=== WORK TASK ===
Retype every line from the top of the entries down to the one with "[.visible](#UiTab_visible) ⇒ <code>boolean</code>", both included, and skip the pictures.

=== SUPPLIED DATA ===
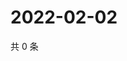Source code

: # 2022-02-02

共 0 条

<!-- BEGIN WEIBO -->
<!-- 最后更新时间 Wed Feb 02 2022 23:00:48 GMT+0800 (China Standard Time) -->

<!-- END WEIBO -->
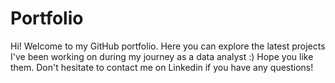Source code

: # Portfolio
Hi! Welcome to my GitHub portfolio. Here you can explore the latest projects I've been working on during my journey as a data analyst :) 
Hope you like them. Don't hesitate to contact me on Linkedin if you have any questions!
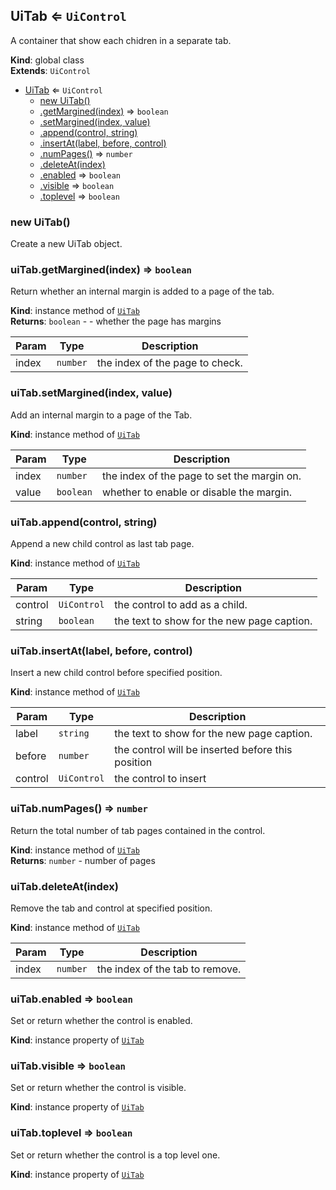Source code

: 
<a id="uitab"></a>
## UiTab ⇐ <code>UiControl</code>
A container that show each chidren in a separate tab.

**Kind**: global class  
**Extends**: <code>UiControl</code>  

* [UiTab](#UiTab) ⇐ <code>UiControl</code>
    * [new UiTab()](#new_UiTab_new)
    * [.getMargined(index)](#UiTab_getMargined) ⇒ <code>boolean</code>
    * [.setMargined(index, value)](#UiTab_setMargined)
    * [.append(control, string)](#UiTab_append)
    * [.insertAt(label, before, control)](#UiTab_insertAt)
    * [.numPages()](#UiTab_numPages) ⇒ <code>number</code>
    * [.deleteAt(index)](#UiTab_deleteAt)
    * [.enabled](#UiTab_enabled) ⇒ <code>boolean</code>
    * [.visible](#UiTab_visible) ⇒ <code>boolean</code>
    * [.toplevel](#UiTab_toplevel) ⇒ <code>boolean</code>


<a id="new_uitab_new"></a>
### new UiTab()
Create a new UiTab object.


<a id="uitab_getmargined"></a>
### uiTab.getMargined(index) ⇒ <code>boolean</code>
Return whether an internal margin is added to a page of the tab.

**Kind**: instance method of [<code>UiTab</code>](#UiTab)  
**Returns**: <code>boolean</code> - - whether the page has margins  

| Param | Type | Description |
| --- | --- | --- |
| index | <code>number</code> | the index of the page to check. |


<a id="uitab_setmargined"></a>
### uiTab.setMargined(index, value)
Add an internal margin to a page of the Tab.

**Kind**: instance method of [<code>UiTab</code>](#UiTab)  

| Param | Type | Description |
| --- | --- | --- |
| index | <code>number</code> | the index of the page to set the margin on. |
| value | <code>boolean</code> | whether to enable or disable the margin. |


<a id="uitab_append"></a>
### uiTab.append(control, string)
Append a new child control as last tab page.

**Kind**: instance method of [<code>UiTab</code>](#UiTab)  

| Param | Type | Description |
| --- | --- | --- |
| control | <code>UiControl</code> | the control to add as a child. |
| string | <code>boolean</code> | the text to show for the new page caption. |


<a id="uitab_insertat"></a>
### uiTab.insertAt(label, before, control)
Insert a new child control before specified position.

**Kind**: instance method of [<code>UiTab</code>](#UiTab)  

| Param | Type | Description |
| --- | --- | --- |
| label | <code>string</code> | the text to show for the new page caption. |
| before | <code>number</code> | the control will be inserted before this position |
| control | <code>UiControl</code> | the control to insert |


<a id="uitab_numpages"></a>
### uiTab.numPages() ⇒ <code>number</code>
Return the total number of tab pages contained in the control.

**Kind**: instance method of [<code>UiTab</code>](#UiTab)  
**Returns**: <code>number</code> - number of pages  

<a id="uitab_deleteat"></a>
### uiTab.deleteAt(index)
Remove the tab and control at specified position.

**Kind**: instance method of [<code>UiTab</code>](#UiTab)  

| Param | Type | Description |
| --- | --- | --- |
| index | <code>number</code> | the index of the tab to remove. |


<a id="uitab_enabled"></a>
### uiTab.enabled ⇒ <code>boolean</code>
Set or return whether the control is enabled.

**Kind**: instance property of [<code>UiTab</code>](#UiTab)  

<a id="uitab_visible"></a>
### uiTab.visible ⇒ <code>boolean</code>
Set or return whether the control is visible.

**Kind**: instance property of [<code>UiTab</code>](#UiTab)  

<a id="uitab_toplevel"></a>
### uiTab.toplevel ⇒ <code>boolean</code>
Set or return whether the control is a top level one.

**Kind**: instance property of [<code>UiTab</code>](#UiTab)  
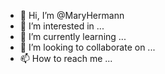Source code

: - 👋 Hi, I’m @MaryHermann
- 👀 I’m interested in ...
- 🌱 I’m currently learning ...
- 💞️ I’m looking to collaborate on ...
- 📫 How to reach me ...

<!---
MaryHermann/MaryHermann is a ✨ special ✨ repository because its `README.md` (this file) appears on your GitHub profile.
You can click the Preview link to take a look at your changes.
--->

=== COMPLETED TASK ===
Source code

: # 2022-02-02

共 0 条

<!-- BEGIN WEIBO -->
<!-- 最后更新时间 Wed Feb 02 2022 23:00:48 GMT+0800 (China Standard Time) -->

<!-- END WEIBO -->
Source code

: # Portfolio
Hi! Welcome to my GitHub portfolio. Here you can explore the latest projects I've been working on during my journey as a data analyst :) 
Hope you like them. Don't hesitate to contact me on Linkedin if you have any questions!
Source code

: 
<a id="uitab"></a>
## UiTab ⇐ <code>UiControl</code>
A container that show each chidren in a separate tab.

**Kind**: global class  
**Extends**: <code>UiControl</code>  

* [UiTab](#UiTab) ⇐ <code>UiControl</code>
    * [new UiTab()](#new_UiTab_new)
    * [.getMargined(index)](#UiTab_getMargined) ⇒ <code>boolean</code>
    * [.setMargined(index, value)](#UiTab_setMargined)
    * [.append(control, string)](#UiTab_append)
    * [.insertAt(label, before, control)](#UiTab_insertAt)
    * [.numPages()](#UiTab_numPages) ⇒ <code>number</code>
    * [.deleteAt(index)](#UiTab_deleteAt)
    * [.enabled](#UiTab_enabled) ⇒ <code>boolean</code>
    * [.visible](#UiTab_visible) ⇒ <code>boolean</code>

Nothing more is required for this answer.